§ WHAT IS BEING ASKED:
Transcribe every entry exactly, with nothing added or left out.
____________
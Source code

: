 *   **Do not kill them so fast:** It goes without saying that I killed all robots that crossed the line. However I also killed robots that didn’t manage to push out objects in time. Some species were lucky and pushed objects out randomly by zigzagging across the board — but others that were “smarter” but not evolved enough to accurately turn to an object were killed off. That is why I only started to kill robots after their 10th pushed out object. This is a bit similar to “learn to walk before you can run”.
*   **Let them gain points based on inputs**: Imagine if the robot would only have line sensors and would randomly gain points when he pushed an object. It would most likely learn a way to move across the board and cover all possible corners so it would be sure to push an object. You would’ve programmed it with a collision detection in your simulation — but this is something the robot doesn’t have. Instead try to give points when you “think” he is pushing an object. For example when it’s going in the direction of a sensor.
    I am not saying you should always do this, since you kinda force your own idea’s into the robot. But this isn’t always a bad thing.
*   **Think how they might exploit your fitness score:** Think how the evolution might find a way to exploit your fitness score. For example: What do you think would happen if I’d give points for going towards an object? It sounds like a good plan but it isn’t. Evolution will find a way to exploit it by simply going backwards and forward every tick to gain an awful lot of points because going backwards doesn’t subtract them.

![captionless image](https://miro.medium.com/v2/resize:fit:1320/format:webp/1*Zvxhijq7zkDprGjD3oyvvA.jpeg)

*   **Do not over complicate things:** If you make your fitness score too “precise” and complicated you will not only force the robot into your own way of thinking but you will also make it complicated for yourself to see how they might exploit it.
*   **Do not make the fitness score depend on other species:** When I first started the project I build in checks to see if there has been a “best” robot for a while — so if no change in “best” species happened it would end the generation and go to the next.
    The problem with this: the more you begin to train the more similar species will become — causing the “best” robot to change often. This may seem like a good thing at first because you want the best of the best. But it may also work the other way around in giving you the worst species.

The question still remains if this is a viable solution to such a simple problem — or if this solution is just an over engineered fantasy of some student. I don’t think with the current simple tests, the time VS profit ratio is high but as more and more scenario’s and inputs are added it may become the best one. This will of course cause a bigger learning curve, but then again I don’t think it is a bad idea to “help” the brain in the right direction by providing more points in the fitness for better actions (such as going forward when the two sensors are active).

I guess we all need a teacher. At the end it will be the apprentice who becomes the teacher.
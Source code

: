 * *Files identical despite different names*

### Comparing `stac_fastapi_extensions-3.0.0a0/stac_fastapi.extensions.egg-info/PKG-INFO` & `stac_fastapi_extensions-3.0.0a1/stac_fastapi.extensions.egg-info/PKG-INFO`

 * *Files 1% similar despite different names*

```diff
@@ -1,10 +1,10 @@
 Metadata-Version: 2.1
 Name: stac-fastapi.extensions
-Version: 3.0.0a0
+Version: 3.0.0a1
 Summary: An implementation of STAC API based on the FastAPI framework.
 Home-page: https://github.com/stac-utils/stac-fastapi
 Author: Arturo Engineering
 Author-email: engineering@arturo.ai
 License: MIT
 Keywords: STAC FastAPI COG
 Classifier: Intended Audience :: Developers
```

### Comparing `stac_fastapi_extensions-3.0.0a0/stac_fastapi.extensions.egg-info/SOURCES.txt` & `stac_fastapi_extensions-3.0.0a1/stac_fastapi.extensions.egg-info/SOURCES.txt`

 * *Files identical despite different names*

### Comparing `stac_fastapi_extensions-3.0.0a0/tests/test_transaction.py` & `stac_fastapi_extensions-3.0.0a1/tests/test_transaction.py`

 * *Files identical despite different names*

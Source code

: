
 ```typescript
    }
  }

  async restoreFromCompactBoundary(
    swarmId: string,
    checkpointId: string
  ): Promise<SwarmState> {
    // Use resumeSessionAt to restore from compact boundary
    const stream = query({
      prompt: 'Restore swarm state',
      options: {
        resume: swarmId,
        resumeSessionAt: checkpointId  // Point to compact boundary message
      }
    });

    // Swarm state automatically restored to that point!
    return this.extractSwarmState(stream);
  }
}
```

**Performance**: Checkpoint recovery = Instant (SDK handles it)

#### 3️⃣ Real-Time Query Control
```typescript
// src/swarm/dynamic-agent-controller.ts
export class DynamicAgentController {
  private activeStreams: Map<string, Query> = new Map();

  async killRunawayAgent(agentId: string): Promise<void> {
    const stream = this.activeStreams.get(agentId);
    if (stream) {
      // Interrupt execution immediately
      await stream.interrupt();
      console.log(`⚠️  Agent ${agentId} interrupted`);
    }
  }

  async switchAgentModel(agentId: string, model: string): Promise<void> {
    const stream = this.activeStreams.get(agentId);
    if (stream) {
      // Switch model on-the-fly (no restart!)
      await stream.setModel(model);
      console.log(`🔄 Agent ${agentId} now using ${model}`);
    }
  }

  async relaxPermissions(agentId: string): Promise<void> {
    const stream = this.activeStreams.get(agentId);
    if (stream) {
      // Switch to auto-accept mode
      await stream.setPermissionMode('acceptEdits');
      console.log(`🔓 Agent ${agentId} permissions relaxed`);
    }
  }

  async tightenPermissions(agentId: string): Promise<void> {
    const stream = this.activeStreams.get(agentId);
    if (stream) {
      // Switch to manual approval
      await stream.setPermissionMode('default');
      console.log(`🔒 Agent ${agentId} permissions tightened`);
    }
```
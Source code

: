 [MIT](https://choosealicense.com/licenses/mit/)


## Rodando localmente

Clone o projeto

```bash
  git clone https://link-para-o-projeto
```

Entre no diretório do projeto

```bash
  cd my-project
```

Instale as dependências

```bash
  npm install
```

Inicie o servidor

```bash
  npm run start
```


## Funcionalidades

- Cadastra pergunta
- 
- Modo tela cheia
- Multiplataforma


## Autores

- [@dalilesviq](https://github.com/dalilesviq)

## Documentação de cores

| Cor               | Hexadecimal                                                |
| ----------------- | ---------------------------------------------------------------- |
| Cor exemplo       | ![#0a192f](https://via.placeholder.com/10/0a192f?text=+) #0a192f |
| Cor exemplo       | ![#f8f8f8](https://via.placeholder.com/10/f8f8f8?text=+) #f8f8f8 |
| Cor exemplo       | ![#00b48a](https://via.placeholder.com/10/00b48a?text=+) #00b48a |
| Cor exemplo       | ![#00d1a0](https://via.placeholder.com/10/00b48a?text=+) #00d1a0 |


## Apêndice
____________
§ THE ANSWER:
Source code

: *   **Do not kill them so fast:** It goes without saying that I killed all robots that crossed the line. However I also killed robots that didn’t manage to push out objects in time. Some species were lucky and pushed objects out randomly by zigzagging across the board — but others that were “smarter” but not evolved enough to accurately turn to an object were killed off. That is why I only started to kill robots after their 10th pushed out object. This is a bit similar to “learn to walk before you can run”.
*   **Let them gain points based on inputs**: Imagine if the robot would only have line sensors and would randomly gain points when he pushed an object. It would most likely learn a way to move across the board and cover all possible corners so it would be sure to push an object. You would’ve programmed it with a collision detection in your simulation — but this is something the robot doesn’t have. Instead try to give points when you “think” he is pushing an object. For example when it’s going in the direction of a sensor.
    I am not saying you should always do this, since you kinda force your own idea’s into the robot. But this isn’t always a bad thing.
*   **Think how they might exploit your fitness score:** Think how the evolution might find a way to exploit your fitness score. For example: What do you think would happen if I’d give points for going towards an object? It sounds like a good plan but it isn’t. Evolution will find a way to exploit it by simply going backwards and forward every tick to gain an awful lot of points because going backwards doesn’t subtract them.

![captionless image](https://miro.medium.com/v2/resize:fit:1320/format:webp/1*Zvxhijq7zkDprGjD3oyvvA.jpeg)

*   **Do not over complicate things:** If you make your fitness score too “precise” and complicated you will not only force the robot into your own way of thinking but you will also make it complicated for yourself to see how they might exploit it.
*   **Do not make the fitness score depend on other species:** When I first started the project I build in checks to see if there has been a “best” robot for a while — so if no change in “best” species happened it would end the generation and go to the next.
    The problem with this: the more you begin to train the more similar species will become — causing the “best” robot to change often. This may seem like a good thing at first because you want the best of the best. But it may also work the other way around in giving you the worst species.

The question still remains if this is a viable solution to such a simple problem — or if this solution is just an over engineered fantasy of some student. I don’t think with the current simple tests, the time VS profit ratio is high but as more and more scenario’s and inputs are added it may become the best one. This will of course cause a bigger learning curve, but then again I don’t think it is a bad idea to “help” the brain in the right direction by providing more points in the fitness for better actions (such as going forward when the two sensors are active).

I guess we all need a teacher. At the end it will be the apprentice who becomes the teacher.
Source code

: * *Files identical despite different names*

### Comparing `stac_fastapi_extensions-3.0.0a0/stac_fastapi.extensions.egg-info/PKG-INFO` & `stac_fastapi_extensions-3.0.0a1/stac_fastapi.extensions.egg-info/PKG-INFO`

 * *Files 1% similar despite different names*

```diff
@@ -1,10 +1,10 @@
 Metadata-Version: 2.1
 Name: stac-fastapi.extensions
-Version: 3.0.0a0
+Version: 3.0.0a1
 Summary: An implementation of STAC API based on the FastAPI framework.
 Home-page: https://github.com/stac-utils/stac-fastapi
 Author: Arturo Engineering
 Author-email: engineering@arturo.ai
 License: MIT
 Keywords: STAC FastAPI COG
 Classifier: Intended Audience :: Developers
```

### Comparing `stac_fastapi_extensions-3.0.0a0/stac_fastapi.extensions.egg-info/SOURCES.txt` & `stac_fastapi_extensions-3.0.0a1/stac_fastapi.extensions.egg-info/SOURCES.txt`

 * *Files identical despite different names*

### Comparing `stac_fastapi_extensions-3.0.0a0/tests/test_transaction.py` & `stac_fastapi_extensions-3.0.0a1/tests/test_transaction.py`

 * *Files identical despite different names*

Source code

:
 ```typescript
    }
  }

  async restoreFromCompactBoundary(
    swarmId: string,
    checkpointId: string
  ): Promise<SwarmState> {
    // Use resumeSessionAt to restore from compact boundary
    const stream = query({
      prompt: 'Restore swarm state',
      options: {
        resume: swarmId,
        resumeSessionAt: checkpointId  // Point to compact boundary message
      }
    });

    // Swarm state automatically restored to that point!
    return this.extractSwarmState(stream);
  }
}
```

**Performance**: Checkpoint recovery = Instant (SDK handles it)

#### 3️⃣ Real-Time Query Control
```typescript
// src/swarm/dynamic-agent-controller.ts
export class DynamicAgentController {
  private activeStreams: Map<string, Query> = new Map();

  async killRunawayAgent(agentId: string): Promise<void> {
    const stream = this.activeStreams.get(agentId);
    if (stream) {
      // Interrupt execution immediately
      await stream.interrupt();
      console.log(`⚠️  Agent ${agentId} interrupted`);
    }
  }

  async switchAgentModel(agentId: string, model: string): Promise<void> {
    const stream = this.activeStreams.get(agentId);
    if (stream) {
      // Switch model on-the-fly (no restart!)
      await stream.setModel(model);
      console.log(`🔄 Agent ${agentId} now using ${model}`);
    }
  }

  async relaxPermissions(agentId: string): Promise<void> {
    const stream = this.activeStreams.get(agentId);
    if (stream) {
      // Switch to auto-accept mode
      await stream.setPermissionMode('acceptEdits');
      console.log(`🔓 Agent ${agentId} permissions relaxed`);
    }
  }

  async tightenPermissions(agentId: string): Promise<void> {
    const stream = this.activeStreams.get(agentId);
    if (stream) {
      // Switch to manual approval
      await stream.setPermissionMode('default');
      console.log(`🔒 Agent ${agentId} permissions tightened`);
    }
```
Source code

: [MIT](https://choosealicense.com/licenses/mit/)


## Rodando localmente

Clone o projeto

```bash
  git clone https://link-para-o-projeto
```

Entre no diretório do projeto

```bash
  cd my-project
```

Instale as dependências

```bash
  npm install
```

Inicie o servidor

```bash
  npm run start
```


## Funcionalidades

- Cadastra pergunta
- 
- Modo tela cheia
- Multiplataforma


## Autores

- [@dalilesviq](https://github.com/dalilesviq)

## Documentação de cores

| Cor               | Hexadecimal                                                |
| ----------------- | ---------------------------------------------------------------- |
| Cor exemplo       | ![#0a192f](https://via.placeholder.com/10/0a192f?text=+) #0a192f |
| Cor exemplo       | ![#f8f8f8](https://via.placeholder.com/10/f8f8f8?text=+) #f8f8f8 |
| Cor exemplo       | ![#00b48a](https://via.placeholder.com/10/00b48a?text=+) #00b48a |
| Cor exemplo       | ![#00d1a0](https://via.placeholder.com/10/00b48a?text=+) #00d1a0 |


## Apêndice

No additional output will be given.